**Dataset records:**
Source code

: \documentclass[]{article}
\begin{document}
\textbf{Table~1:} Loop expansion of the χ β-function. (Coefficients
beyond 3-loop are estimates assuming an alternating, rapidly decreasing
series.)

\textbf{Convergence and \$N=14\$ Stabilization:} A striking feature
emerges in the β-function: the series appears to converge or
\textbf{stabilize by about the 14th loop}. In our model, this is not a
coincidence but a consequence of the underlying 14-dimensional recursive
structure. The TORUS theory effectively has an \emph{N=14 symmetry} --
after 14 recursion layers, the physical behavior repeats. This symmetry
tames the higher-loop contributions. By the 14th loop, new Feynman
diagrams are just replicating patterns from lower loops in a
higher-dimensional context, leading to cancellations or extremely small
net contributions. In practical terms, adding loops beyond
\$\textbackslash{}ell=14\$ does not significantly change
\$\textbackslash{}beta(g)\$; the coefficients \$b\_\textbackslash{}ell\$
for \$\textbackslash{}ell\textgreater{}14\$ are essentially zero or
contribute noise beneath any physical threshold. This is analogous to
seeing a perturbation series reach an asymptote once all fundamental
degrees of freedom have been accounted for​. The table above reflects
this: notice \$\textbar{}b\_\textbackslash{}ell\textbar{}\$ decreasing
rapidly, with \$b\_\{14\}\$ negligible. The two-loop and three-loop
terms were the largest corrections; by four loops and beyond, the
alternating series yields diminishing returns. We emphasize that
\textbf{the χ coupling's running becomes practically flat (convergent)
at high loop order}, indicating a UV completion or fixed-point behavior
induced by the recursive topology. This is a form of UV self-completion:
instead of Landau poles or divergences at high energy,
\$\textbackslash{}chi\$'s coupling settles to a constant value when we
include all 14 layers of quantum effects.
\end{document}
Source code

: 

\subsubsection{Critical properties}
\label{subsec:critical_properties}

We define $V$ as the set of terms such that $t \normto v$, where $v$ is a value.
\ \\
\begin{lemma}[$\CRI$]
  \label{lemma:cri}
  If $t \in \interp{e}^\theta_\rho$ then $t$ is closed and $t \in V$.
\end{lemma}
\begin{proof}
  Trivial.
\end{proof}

**Activity:**
Transcribe the data above completely and exactly.

**Answer space:**
Source code

: \documentclass[]{article}
\begin{document}
\textbf{Table~1:} Loop expansion of the χ β-function. (Coefficients
beyond 3-loop are estimates assuming an alternating, rapidly decreasing
series.)

\textbf{Convergence and \$N=14\$ Stabilization:} A striking feature
emerges in the β-function: the series appears to converge or
\textbf{stabilize by about the 14th loop}. In our model, this is not a
coincidence but a consequence of the underlying 14-dimensional recursive
structure. The TORUS theory effectively has an \emph{N=14 symmetry} --
after 14 recursion layers, the physical behavior repeats. This symmetry
tames the higher-loop contributions. By the 14th loop, new Feynman
diagrams are just replicating patterns from lower loops in a
higher-dimensional context, leading to cancellations or extremely small
net contributions. In practical terms, adding loops beyond
\$\textbackslash{}ell=14\$ does not significantly change
\$\textbackslash{}beta(g)\$; the coefficients \$b\_\textbackslash{}ell\$
for \$\textbackslash{}ell\textgreater{}14\$ are essentially zero or
contribute noise beneath any physical threshold. This is analogous to
seeing a perturbation series reach an asymptote once all fundamental
degrees of freedom have been accounted for​. The table above reflects
this: notice \$\textbar{}b\_\textbackslash{}ell\textbar{}\$ decreasing
rapidly, with \$b\_\{14\}\$ negligible. The two-loop and three-loop
terms were the largest corrections; by four loops and beyond, the
alternating series yields diminishing returns. We emphasize that
\textbf{the χ coupling's running becomes practically flat (convergent)
at high loop order}, indicating a UV completion or fixed-point behavior
induced by the recursive topology. This is a form of UV self-completion:
instead of Landau poles or divergences at high energy,
\$\textbackslash{}chi\$'s coupling settles to a constant value when we
include all 14 layers of quantum effects.
\end{document}
Source code

: 

\subsubsection{Critical properties}
\label{subsec:critical_properties}

We define $V$ as the set of terms such that $t \normto v$, where $v$ is a value.
\ \\
\begin{lemma}[$\CRI$]
  \label{lemma:cri}
  If $t \in \interp{e}^\theta_\rho$ then $t$ is closed and $t \in V$.
\end{lemma}
\begin{proof}
  Trivial.
\end{proof}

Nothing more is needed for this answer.